- Exercise brief
Consider the data that follows and state how many lines contain the string "sobre", using the number alone.

- Extracted information

Content starts

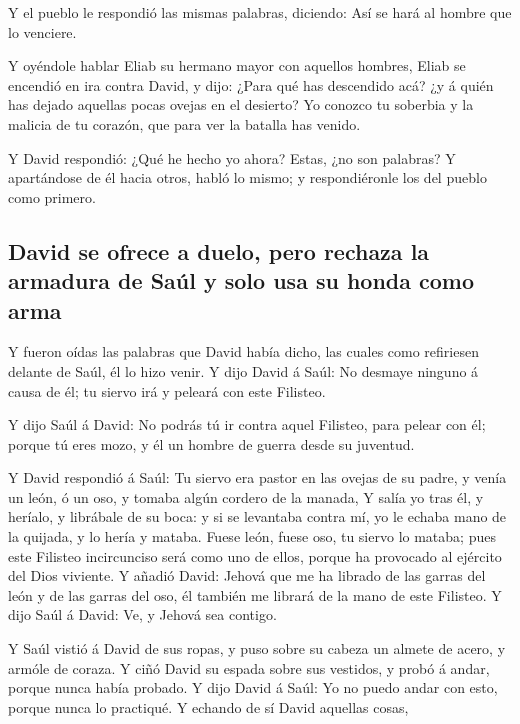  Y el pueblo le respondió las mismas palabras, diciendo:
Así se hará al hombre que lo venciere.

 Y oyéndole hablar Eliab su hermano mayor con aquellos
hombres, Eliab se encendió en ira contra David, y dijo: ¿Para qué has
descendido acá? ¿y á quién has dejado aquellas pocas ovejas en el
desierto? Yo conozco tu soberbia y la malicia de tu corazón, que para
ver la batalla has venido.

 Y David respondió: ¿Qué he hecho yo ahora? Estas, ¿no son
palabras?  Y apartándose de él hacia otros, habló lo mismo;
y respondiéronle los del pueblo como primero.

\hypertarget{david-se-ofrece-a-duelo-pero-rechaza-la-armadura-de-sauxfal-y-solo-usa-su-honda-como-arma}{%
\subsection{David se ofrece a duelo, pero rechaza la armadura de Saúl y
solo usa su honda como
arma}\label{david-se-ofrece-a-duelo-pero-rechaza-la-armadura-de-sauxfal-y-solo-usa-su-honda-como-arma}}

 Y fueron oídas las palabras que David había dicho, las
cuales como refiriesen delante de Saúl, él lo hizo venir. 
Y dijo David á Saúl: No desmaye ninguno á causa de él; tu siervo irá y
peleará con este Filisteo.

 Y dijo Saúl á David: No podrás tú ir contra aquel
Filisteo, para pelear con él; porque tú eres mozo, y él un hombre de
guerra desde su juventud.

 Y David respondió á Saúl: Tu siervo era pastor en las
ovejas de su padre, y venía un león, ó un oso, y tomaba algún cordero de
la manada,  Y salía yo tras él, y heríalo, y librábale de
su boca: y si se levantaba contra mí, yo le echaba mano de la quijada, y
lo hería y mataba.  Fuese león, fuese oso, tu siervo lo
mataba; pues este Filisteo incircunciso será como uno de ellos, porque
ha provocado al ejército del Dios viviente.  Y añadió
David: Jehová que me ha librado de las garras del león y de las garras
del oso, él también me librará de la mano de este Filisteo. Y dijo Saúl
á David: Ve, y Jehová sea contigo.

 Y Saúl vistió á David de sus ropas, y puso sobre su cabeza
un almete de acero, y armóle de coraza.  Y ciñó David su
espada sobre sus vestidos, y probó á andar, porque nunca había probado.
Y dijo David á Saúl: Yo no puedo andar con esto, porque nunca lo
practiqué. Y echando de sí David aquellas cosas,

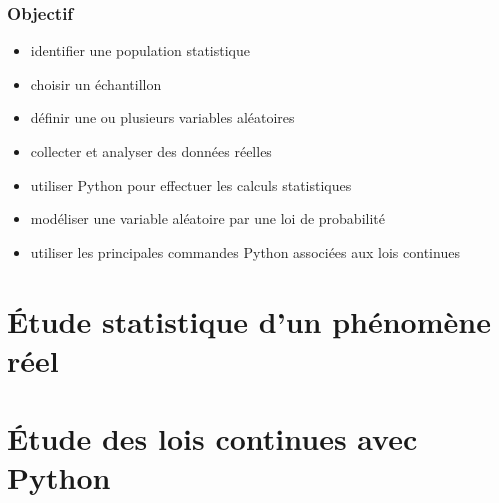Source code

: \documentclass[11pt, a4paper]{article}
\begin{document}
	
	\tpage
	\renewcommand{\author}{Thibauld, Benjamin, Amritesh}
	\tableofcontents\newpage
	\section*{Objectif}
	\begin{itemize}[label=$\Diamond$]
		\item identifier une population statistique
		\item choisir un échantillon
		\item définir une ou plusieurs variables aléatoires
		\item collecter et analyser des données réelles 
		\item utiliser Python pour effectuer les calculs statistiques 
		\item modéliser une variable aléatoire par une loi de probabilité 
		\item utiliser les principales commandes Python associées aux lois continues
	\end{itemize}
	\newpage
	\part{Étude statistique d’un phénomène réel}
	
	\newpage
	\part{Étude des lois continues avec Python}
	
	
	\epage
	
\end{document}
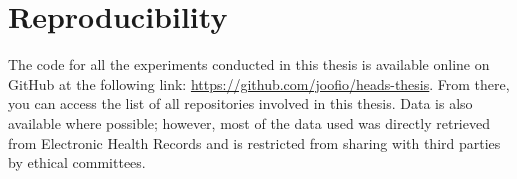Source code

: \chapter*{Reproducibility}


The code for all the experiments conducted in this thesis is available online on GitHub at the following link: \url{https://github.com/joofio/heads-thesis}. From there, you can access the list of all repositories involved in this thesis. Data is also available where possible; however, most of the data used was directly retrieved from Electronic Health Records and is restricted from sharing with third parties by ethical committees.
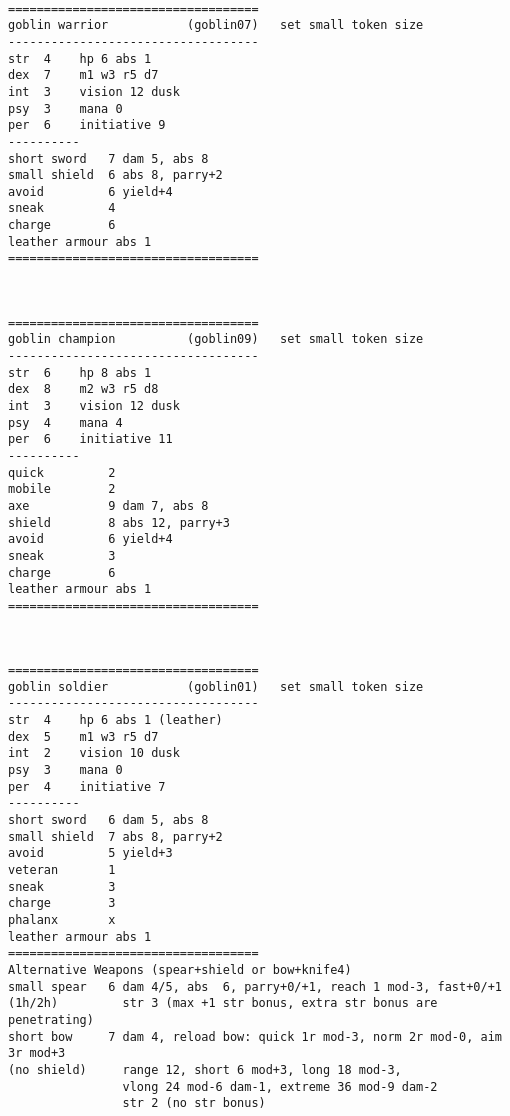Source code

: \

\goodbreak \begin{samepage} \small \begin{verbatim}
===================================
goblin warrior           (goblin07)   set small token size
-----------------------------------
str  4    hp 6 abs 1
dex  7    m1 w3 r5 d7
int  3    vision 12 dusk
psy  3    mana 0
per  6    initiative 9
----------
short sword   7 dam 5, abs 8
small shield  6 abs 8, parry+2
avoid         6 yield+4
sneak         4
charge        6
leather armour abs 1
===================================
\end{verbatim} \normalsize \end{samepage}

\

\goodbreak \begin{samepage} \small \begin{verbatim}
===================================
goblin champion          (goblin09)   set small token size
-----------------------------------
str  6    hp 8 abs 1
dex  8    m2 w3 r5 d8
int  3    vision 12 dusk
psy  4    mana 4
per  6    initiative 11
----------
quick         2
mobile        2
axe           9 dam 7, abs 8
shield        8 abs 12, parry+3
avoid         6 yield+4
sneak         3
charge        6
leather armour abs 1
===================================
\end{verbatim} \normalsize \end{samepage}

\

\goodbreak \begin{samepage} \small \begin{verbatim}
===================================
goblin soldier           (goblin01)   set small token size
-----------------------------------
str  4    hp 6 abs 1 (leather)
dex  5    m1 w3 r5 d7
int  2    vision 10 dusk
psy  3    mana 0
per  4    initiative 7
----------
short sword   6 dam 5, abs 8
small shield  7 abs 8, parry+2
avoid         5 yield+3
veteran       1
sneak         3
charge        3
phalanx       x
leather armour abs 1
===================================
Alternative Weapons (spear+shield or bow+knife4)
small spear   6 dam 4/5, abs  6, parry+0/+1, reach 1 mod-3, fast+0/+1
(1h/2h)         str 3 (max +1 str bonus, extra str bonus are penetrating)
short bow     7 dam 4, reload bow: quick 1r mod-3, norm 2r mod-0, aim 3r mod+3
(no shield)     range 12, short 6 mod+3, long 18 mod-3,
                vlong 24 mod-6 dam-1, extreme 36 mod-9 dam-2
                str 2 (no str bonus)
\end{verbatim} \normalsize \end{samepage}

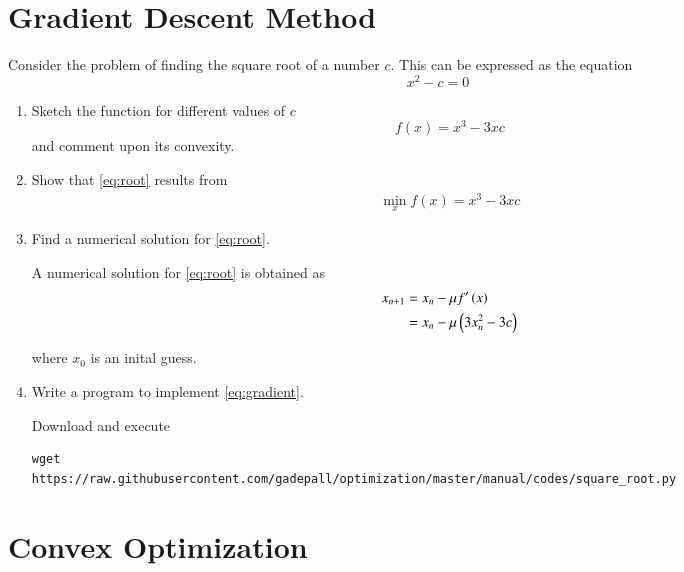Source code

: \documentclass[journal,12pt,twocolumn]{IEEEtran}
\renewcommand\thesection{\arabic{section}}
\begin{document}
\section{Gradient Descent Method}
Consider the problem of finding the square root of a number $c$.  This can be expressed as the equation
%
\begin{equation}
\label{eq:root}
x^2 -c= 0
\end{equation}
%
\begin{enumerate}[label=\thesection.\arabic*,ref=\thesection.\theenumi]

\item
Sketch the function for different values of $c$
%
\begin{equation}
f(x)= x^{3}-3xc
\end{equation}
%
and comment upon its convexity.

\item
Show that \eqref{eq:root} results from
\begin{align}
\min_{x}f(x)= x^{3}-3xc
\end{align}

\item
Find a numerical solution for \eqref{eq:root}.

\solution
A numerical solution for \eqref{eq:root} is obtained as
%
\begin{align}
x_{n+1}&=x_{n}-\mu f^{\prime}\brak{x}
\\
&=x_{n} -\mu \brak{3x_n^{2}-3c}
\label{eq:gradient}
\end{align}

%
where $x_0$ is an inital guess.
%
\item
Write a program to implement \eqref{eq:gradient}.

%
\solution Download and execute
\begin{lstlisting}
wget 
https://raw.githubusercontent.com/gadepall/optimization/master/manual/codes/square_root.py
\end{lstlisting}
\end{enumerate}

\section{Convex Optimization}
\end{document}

Content ends
Content starts

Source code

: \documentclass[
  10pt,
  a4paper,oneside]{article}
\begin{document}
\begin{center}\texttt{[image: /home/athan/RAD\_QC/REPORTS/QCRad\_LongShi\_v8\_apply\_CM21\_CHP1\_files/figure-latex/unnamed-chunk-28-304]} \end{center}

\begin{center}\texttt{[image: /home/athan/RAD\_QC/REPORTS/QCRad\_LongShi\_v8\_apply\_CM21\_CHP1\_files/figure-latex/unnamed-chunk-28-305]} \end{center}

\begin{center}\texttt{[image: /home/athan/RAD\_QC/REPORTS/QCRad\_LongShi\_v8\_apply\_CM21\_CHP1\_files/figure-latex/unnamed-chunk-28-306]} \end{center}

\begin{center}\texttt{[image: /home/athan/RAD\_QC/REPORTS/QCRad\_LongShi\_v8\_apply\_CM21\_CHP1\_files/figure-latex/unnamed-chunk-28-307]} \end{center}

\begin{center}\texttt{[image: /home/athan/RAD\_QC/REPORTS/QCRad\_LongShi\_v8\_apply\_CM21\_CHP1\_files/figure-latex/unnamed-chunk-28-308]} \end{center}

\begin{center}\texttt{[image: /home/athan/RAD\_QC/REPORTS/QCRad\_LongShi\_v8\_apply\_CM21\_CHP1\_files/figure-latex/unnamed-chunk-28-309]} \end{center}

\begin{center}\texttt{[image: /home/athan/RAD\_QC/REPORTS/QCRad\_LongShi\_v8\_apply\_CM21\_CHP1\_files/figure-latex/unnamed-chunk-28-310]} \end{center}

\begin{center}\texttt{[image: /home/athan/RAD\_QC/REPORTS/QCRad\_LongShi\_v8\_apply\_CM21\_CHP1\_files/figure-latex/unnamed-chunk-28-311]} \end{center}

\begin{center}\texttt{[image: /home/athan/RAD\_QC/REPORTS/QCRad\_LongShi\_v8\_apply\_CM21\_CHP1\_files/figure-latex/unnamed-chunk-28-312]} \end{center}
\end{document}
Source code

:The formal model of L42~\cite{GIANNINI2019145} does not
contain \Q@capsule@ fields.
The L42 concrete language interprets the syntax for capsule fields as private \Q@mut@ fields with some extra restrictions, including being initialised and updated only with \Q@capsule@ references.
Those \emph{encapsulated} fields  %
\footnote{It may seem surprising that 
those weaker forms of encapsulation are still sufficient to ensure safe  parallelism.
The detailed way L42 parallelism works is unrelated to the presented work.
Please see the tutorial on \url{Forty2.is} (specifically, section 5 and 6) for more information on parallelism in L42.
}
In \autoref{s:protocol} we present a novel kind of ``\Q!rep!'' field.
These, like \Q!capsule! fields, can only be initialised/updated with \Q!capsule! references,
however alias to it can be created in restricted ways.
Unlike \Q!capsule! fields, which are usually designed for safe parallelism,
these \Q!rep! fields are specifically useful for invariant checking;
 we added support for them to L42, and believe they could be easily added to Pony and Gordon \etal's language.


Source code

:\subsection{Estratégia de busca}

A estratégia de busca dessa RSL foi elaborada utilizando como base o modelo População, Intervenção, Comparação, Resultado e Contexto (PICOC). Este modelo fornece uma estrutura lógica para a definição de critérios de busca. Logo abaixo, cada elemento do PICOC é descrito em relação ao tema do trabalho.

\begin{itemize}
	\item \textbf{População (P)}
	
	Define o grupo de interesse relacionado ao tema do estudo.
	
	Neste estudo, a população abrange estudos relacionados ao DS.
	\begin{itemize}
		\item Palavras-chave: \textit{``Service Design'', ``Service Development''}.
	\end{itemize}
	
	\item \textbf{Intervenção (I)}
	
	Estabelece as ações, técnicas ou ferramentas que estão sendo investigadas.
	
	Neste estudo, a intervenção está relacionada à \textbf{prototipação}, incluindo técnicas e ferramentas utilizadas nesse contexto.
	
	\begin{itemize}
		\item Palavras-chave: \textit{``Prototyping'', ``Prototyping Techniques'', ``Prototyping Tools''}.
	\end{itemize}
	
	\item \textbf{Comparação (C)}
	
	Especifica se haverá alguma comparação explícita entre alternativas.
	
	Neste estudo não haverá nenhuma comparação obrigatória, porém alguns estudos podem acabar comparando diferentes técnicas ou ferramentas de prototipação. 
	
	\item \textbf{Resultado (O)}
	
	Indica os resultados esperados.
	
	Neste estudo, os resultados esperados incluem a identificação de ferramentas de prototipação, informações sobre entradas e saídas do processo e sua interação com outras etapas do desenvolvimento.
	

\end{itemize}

Content ends

- Output for this exercise
3